Somehow, the dramatic complexity of our lives also exists on an atomic level.

Matter Farmers (1 of 3)

I have a theory. I am a stupid man. The only understanding I have ever glimpsed has been peering through the prism of analogy. Big metaphor. Dense simile.

Electrons are matter-farmers. 

Protons and neutrons only seem to exist in the center of a negatively charged cloud of frustrated energy, that has a pull, and a power, a gravity, and all existence as we know it, life especially, is a sort of sustained state of fusion. When we split an atom, the world will never forget what happens. Einstein theorized that if an entity could catch up to the speed of light, it would not necessarily feel like it was moving very fast, but more like time itself was standing still. 

That’s consciousness. The materials you and I are made of are moving at the speed of light. The energy we call our minds is as well, slowed through organic tubes and carbon based wiring inspired by them, but to the speed of light, nonetheless.
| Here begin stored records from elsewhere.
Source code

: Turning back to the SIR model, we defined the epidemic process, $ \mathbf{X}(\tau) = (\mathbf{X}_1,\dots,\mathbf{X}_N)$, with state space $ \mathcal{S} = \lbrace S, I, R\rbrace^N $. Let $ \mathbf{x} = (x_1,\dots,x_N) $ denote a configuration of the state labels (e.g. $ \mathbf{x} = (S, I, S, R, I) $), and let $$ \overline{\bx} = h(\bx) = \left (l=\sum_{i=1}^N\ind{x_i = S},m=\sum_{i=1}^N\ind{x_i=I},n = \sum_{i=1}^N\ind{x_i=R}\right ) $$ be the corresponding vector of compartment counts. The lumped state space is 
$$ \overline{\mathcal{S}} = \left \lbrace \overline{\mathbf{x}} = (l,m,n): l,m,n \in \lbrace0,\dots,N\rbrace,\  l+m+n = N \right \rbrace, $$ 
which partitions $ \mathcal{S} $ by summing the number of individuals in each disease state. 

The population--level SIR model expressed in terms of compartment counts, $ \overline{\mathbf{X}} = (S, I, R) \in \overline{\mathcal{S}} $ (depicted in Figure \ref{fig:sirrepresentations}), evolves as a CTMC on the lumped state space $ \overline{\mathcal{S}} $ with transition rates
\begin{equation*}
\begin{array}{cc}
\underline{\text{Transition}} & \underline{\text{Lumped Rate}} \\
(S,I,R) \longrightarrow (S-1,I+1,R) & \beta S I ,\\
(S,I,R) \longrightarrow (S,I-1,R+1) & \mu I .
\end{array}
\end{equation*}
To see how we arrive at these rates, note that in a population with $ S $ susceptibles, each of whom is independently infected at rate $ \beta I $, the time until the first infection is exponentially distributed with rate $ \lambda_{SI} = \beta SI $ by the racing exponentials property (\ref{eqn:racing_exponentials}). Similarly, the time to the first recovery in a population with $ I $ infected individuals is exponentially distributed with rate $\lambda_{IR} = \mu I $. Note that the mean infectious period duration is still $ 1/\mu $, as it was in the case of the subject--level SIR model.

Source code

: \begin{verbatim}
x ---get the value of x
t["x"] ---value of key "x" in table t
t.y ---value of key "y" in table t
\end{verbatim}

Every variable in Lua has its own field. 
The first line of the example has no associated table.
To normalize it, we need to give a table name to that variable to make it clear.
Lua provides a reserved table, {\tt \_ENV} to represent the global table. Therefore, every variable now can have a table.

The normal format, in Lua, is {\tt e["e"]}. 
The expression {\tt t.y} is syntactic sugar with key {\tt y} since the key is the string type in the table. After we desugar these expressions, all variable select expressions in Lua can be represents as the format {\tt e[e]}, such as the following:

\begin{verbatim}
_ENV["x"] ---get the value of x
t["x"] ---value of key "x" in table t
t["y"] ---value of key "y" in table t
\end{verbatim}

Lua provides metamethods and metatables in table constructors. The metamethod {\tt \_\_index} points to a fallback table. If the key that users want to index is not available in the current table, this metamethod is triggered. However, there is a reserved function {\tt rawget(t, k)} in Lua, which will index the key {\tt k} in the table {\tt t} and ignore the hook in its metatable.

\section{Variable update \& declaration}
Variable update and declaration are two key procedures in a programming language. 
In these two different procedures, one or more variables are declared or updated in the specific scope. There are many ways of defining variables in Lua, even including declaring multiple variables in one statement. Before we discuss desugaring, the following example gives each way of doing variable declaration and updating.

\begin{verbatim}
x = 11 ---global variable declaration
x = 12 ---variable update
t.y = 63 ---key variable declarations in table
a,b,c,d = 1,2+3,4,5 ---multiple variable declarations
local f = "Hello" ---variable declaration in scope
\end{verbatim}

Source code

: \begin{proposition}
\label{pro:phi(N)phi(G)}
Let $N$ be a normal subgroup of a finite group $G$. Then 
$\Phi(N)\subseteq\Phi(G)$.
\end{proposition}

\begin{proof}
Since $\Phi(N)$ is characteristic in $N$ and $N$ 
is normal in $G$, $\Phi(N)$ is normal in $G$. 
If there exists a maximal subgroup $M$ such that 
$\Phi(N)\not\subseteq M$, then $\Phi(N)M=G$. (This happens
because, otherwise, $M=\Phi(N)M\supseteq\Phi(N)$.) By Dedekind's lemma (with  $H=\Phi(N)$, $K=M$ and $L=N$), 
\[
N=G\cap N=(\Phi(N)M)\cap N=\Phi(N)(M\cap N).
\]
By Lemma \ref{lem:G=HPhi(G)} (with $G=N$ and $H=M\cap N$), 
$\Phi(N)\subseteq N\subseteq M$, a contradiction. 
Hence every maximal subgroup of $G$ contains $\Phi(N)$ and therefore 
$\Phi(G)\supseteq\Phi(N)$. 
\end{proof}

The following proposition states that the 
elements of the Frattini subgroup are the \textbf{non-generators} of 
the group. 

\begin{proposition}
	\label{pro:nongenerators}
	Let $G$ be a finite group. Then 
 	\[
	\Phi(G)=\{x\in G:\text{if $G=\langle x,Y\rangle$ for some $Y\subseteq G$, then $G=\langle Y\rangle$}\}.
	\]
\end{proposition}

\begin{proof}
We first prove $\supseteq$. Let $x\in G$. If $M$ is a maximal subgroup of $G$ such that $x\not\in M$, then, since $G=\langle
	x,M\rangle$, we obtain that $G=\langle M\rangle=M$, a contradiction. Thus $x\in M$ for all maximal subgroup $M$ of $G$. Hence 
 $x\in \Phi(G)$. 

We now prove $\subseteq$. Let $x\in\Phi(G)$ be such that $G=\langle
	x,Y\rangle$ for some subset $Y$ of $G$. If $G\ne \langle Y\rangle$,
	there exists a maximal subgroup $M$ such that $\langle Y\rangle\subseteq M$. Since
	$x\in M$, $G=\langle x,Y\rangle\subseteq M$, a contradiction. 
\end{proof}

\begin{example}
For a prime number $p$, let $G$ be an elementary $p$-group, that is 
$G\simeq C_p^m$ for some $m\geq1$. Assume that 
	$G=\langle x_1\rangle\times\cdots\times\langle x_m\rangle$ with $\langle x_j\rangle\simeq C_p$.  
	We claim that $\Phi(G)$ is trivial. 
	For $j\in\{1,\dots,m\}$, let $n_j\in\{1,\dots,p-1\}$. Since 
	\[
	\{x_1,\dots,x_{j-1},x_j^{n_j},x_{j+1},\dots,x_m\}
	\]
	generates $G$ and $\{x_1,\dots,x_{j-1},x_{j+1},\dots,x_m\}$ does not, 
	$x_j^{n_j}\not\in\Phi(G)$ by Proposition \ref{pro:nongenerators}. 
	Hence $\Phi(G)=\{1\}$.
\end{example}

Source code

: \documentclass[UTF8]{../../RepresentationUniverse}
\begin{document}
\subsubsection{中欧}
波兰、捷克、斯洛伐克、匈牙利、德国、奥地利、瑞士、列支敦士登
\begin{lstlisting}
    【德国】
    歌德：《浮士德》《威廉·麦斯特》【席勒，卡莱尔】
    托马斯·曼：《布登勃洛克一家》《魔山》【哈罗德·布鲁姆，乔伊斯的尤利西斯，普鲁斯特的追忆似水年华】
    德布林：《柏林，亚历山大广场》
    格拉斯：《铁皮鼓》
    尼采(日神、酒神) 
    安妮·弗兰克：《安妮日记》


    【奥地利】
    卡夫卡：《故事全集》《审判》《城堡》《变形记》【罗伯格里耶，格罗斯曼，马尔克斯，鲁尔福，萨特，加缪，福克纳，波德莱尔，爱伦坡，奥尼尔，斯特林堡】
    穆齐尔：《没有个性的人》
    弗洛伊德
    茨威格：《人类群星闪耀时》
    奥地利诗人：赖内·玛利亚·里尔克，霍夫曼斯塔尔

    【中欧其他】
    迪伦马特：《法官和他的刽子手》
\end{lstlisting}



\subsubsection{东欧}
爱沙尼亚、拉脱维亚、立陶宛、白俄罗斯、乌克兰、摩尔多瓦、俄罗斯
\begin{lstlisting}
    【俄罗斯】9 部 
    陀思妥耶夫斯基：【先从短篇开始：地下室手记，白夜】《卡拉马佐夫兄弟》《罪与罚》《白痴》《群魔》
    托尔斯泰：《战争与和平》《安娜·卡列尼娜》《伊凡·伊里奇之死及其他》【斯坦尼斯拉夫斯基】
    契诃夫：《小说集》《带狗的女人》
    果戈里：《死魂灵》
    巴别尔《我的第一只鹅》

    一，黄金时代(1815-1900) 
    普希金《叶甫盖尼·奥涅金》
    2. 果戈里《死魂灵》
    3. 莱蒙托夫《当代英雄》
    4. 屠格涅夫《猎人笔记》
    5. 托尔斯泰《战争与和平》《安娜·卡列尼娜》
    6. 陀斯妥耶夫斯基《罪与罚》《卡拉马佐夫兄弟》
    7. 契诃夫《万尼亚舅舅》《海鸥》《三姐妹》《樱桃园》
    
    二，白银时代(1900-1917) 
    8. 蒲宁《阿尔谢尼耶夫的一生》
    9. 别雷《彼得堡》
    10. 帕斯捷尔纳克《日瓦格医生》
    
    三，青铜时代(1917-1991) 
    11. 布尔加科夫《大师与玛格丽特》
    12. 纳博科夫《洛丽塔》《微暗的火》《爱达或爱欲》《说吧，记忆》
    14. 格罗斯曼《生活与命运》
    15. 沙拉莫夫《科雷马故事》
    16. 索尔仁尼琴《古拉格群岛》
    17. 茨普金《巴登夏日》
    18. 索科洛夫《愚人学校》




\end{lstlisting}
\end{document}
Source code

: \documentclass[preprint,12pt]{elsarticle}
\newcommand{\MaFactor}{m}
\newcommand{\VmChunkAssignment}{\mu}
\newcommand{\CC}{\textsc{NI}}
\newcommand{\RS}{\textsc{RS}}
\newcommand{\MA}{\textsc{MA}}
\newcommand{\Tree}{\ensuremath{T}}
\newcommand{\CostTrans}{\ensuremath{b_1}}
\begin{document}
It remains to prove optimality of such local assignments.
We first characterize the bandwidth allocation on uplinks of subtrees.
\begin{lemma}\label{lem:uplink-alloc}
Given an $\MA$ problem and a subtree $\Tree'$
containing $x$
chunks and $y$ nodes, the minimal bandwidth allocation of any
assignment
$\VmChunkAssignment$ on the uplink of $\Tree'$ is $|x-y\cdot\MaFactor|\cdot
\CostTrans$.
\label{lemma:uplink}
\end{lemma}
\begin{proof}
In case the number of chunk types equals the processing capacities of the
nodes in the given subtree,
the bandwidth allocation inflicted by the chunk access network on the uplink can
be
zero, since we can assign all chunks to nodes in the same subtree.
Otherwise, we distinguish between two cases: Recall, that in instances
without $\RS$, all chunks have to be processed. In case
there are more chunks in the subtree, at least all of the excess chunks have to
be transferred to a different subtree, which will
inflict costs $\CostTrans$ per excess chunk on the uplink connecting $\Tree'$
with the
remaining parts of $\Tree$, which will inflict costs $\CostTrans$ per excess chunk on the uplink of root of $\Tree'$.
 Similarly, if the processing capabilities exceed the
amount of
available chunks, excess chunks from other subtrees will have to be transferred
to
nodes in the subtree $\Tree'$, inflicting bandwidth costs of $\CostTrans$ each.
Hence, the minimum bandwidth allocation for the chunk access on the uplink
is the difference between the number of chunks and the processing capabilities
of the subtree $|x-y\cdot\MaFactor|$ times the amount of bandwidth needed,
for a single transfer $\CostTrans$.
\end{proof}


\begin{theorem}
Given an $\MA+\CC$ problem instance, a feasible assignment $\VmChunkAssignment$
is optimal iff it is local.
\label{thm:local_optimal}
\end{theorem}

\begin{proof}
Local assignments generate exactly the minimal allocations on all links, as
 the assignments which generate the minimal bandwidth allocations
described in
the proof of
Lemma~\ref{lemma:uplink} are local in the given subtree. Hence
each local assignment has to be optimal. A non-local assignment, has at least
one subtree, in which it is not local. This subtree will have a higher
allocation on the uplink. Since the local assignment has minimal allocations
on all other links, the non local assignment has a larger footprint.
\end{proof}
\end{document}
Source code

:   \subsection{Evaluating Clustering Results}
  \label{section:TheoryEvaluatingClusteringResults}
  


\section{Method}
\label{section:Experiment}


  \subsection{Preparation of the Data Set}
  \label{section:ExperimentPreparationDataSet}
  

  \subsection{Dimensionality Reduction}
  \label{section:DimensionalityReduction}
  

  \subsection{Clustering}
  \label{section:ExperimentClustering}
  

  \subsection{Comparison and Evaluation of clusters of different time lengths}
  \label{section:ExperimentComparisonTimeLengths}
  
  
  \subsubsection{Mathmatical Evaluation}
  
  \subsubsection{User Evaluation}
Energy is motion. It is movement. Our thoughts are happening at the speed of light, at the very speed limit of time, yet it feels like we are sitting still. Feels like we’re not moving at all. We quiet ourselves to the rushing of the wind and slowly our senses are invaded by the ever flowing headwaters that fill our heads, and bodies, and the timekeeper ticker zapped by brain lightning into hyper dutiful obedience, all the way to flapping eye covers and growing new hair and salivating and literally every single internal life saving organ function.